Date | Description |
5-Oct-06 | Original posting |
6-Oct-06 | Discuss strategy for gaining dedicated access to nodes. |
6-Oct-06 | Linked in the Leighton handout. |
20-Oct-06 | Mentioned USE_SPRNG definition for MPI |
In this laboratory you'll parallelize and experiment with an existing connected
component labeling algorithm
provided to you. You should also attempt
to speed up single processor performance.
Refer to the
Leighton and Schroeder handouts for reference.
Although ccl is a serial program, it contains some hooks to help get you started with the MPI implementation: broadcasting command line arguments and taking times with MPI_Wtime(). The hooks may be enabled by uncommenting the definition of MPI_ON within the Makefile. The code may be configured to use the Linux built in random number generator, or to use SPRNG, a random number generator installed on Valkyrie in PUB/lib/SPRNG. SPRNG may also be used in parallel mode to ensure multiple independent random number streams, and there are two examples of serial and parallel (MPI) invocations of SPRNG in PUB/examples/sprng_ex. If you are using SPRNG together with MPI, you must assert USE_MPI. [10/20/06] If you want to use SPRNG, uncomment the Macro USE_SPRNG in the Makefile.

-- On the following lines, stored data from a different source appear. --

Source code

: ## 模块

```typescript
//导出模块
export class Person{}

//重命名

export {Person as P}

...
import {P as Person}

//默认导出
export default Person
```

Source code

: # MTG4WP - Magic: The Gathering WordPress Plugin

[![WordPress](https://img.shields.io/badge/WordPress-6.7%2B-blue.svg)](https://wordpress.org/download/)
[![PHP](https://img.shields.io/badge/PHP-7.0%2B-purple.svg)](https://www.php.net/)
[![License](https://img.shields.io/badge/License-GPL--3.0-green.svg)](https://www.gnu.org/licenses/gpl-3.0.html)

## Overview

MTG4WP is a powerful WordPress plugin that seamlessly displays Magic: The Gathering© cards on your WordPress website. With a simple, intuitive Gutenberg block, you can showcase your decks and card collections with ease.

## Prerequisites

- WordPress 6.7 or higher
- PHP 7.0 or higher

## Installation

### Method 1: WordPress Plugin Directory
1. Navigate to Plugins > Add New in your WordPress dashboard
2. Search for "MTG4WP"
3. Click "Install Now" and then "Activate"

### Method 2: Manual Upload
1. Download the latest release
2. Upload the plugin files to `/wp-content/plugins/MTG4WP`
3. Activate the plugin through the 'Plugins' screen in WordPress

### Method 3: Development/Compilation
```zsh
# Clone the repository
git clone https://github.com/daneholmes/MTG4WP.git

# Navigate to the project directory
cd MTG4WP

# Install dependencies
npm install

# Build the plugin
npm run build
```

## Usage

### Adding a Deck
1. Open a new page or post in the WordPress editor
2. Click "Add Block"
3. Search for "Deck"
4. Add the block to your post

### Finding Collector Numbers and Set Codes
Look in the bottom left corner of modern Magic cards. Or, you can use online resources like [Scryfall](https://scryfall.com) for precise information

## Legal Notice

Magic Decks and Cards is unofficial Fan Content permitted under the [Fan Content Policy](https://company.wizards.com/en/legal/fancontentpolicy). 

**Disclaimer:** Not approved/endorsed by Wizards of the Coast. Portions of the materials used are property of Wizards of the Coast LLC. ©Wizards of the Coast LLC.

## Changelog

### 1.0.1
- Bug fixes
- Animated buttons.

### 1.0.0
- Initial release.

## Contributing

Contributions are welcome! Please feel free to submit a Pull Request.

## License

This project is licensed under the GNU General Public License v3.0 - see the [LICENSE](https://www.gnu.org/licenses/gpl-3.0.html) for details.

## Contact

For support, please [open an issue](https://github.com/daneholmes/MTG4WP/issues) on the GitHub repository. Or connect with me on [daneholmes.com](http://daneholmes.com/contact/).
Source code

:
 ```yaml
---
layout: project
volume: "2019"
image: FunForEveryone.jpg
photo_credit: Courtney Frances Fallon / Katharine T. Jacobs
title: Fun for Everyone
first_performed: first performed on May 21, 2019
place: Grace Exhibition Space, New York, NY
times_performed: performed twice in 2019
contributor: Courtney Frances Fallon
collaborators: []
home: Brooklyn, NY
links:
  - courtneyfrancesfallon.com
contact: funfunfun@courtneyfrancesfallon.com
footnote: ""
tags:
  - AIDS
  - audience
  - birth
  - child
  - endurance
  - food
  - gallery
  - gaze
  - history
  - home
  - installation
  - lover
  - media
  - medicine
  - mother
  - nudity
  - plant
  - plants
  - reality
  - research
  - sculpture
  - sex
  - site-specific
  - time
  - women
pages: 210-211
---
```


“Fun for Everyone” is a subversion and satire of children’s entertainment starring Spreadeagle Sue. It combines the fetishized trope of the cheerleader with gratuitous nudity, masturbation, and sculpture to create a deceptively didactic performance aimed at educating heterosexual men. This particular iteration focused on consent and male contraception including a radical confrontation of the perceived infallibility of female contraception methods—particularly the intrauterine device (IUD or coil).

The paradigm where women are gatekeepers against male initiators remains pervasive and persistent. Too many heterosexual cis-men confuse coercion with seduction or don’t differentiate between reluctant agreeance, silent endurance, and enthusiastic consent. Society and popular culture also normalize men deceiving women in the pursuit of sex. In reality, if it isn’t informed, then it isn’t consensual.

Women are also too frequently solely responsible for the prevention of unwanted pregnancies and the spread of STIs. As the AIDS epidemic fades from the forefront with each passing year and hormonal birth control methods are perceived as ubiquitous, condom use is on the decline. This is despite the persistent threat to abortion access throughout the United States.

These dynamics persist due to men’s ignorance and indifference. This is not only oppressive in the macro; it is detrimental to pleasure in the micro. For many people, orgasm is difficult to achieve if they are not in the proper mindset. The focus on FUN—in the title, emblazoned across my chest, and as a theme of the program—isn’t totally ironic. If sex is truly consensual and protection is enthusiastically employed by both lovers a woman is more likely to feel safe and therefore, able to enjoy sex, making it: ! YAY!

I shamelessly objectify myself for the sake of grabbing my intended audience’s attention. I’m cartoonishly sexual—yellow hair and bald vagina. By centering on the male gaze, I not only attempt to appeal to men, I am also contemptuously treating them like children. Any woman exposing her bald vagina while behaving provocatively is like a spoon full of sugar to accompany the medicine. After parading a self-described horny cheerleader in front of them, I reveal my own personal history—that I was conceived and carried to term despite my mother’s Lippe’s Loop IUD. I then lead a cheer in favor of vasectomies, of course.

The program provides various command line options which are parsed in the source file cmdLine.C. In particular, you may seed the random number generator with an arbitrary value; else you get a seed based on the time of day. The program outputs the seed so that you will be able to reproduce a given run.
The code considers points to be adjacent only if they are nearest neighbors on the Manhattan coordinate directions-- left, right, up, and down. This is different from the stencil used in the Schroeder excerpt, which includes corners. If you like, experiment with the 9-point stencil, but be sure to present results for the Manhattan stencil.
First determine pc, the critical value of the independent probability p, that maximizes the running time. It may be easier to pinpoint pc by looking at tabular data; sample p more closely in the neighborhood of criticality so you can determine pc to 3 decimal places. Include tabular data along with your report, and also plot the running time as a function of p.
Since the initial conditions are randomized you'll need to take steps to ensure that your timings are statistically significant. For each value of p, make several (5 to 10) runs each with a different random number seed. Plot the mean value with a curve, but also plot the maximum and minimum value for each value of p you measured. You should also repeat a few of your runs using the same random number seed, to see if your timings are consistent. To do this, use the -s flag to set the random number seed to the value reported by the reference run you wish to reproduce.
To determine an appropriate value of N, experiment by starting with N=100 and doubling N until the run completes in about 5 to 10 seconds at criticality.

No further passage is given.